Aim of the exercise.
Return the data that follows exactly. Include every line.

Source texts of formatted documents
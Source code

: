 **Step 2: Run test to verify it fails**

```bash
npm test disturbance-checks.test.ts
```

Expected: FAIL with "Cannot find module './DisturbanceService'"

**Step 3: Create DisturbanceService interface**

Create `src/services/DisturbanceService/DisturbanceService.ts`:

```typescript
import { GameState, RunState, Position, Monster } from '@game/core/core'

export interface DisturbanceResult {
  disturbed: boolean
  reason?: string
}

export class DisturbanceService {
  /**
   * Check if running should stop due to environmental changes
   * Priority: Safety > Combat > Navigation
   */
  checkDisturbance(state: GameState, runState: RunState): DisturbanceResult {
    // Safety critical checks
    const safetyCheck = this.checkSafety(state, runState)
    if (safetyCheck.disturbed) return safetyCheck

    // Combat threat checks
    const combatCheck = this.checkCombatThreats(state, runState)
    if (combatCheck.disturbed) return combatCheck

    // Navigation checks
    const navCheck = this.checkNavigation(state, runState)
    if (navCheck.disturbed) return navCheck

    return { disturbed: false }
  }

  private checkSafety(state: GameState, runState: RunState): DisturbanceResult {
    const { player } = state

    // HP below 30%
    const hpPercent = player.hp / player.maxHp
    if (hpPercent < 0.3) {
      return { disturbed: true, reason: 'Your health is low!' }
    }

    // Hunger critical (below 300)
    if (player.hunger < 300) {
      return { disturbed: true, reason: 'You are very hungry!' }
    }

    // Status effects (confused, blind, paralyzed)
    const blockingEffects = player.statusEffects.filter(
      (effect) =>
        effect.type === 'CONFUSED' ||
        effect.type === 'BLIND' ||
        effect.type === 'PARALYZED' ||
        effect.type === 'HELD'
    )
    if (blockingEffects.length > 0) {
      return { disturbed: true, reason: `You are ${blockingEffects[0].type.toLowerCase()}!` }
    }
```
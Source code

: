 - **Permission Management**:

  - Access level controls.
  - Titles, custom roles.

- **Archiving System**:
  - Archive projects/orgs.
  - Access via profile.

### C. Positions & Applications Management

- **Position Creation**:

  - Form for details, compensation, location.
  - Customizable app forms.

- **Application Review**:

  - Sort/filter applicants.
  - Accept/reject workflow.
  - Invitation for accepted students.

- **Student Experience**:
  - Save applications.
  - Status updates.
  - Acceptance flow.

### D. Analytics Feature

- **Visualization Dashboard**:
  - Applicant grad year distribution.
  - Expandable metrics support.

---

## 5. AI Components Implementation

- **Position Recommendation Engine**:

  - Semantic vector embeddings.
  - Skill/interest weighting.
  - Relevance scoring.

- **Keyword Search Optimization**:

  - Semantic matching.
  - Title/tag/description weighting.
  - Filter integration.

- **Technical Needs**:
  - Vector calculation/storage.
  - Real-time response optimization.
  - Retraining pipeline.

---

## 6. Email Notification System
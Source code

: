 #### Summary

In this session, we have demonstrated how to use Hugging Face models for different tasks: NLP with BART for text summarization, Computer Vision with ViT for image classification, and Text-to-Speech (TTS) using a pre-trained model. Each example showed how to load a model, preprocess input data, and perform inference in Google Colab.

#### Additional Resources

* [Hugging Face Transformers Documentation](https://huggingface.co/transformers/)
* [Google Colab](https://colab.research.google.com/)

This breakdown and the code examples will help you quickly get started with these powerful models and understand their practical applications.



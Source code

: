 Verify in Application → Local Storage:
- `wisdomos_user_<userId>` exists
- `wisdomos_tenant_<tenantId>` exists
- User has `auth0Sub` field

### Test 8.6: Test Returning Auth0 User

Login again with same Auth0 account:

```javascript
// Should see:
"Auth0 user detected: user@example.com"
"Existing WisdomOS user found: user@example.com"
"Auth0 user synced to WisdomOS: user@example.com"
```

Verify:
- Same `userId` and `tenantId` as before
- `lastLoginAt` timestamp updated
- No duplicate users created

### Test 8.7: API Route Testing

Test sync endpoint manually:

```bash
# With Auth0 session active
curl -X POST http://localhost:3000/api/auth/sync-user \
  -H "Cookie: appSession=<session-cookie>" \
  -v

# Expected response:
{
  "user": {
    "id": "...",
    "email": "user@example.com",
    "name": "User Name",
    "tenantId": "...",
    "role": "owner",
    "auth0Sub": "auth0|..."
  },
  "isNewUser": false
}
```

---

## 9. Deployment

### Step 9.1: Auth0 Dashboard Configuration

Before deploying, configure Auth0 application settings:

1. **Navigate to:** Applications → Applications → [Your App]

Expected output.
Source code

: **Step 2: Run test to verify it fails**

```bash
npm test disturbance-checks.test.ts
```

Expected: FAIL with "Cannot find module './DisturbanceService'"

**Step 3: Create DisturbanceService interface**

Create `src/services/DisturbanceService/DisturbanceService.ts`:

```typescript
import { GameState, RunState, Position, Monster } from '@game/core/core'

export interface DisturbanceResult {
  disturbed: boolean
  reason?: string
}

export class DisturbanceService {
  /**
   * Check if running should stop due to environmental changes
   * Priority: Safety > Combat > Navigation
   */
  checkDisturbance(state: GameState, runState: RunState): DisturbanceResult {
    // Safety critical checks
    const safetyCheck = this.checkSafety(state, runState)
    if (safetyCheck.disturbed) return safetyCheck

    // Combat threat checks
    const combatCheck = this.checkCombatThreats(state, runState)
    if (combatCheck.disturbed) return combatCheck

    // Navigation checks
    const navCheck = this.checkNavigation(state, runState)
    if (navCheck.disturbed) return navCheck

    return { disturbed: false }
  }

  private checkSafety(state: GameState, runState: RunState): DisturbanceResult {
    const { player } = state

    // HP below 30%
    const hpPercent = player.hp / player.maxHp
    if (hpPercent < 0.3) {
      return { disturbed: true, reason: 'Your health is low!' }
    }

    // Hunger critical (below 300)
    if (player.hunger < 300) {
      return { disturbed: true, reason: 'You are very hungry!' }
    }

    // Status effects (confused, blind, paralyzed)
    const blockingEffects = player.statusEffects.filter(
      (effect) =>
        effect.type === 'CONFUSED' ||
        effect.type === 'BLIND' ||
        effect.type === 'PARALYZED' ||
        effect.type === 'HELD'
    )
    if (blockingEffects.length > 0) {
      return { disturbed: true, reason: `You are ${blockingEffects[0].type.toLowerCase()}!` }
    }
```
Source code

: - **Permission Management**:

  - Access level controls.
  - Titles, custom roles.

- **Archiving System**:
  - Archive projects/orgs.
  - Access via profile.

### C. Positions & Applications Management

- **Position Creation**:

  - Form for details, compensation, location.
  - Customizable app forms.

- **Application Review**:

  - Sort/filter applicants.
  - Accept/reject workflow.
  - Invitation for accepted students.

- **Student Experience**:
  - Save applications.
  - Status updates.
  - Acceptance flow.

### D. Analytics Feature

- **Visualization Dashboard**:
  - Applicant grad year distribution.
  - Expandable metrics support.

---

## 5. AI Components Implementation

- **Position Recommendation Engine**:

  - Semantic vector embeddings.
  - Skill/interest weighting.
  - Relevance scoring.

- **Keyword Search Optimization**:

  - Semantic matching.
  - Title/tag/description weighting.
  - Filter integration.

- **Technical Needs**:
  - Vector calculation/storage.
  - Real-time response optimization.
  - Retraining pipeline.

---

## 6. Email Notification System
Source code

: #### Summary

In this session, we have demonstrated how to use Hugging Face models for different tasks: NLP with BART for text summarization, Computer Vision with ViT for image classification, and Text-to-Speech (TTS) using a pre-trained model. Each example showed how to load a model, preprocess input data, and perform inference in Google Colab.

#### Additional Resources

* [Hugging Face Transformers Documentation](https://huggingface.co/transformers/)
* [Google Colab](https://colab.research.google.com/)

This breakdown and the code examples will help you quickly get started with these powerful models and understand their practical applications.



Source code

: Verify in Application → Local Storage:
- `wisdomos_user_<userId>` exists
- `wisdomos_tenant_<tenantId>` exists
- User has `auth0Sub` field

### Test 8.6: Test Returning Auth0 User

Login again with same Auth0 account:

```javascript
// Should see:
"Auth0 user detected: user@example.com"
"Existing WisdomOS user found: user@example.com"
"Auth0 user synced to WisdomOS: user@example.com"
```

Verify:
- Same `userId` and `tenantId` as before
- `lastLoginAt` timestamp updated
- No duplicate users created

### Test 8.7: API Route Testing

Test sync endpoint manually:

```bash
# With Auth0 session active
curl -X POST http://localhost:3000/api/auth/sync-user \
  -H "Cookie: appSession=<session-cookie>" \
  -v

# Expected response:
{
  "user": {
    "id": "...",
    "email": "user@example.com",
    "name": "User Name",
    "tenantId": "...",
    "role": "owner",
    "auth0Sub": "auth0|..."
  },
  "isNewUser": false
}
```

---

## 9. Deployment

### Step 9.1: Auth0 Dashboard Configuration

Before deploying, configure Auth0 application settings:

1. **Navigate to:** Applications → Applications → [Your App]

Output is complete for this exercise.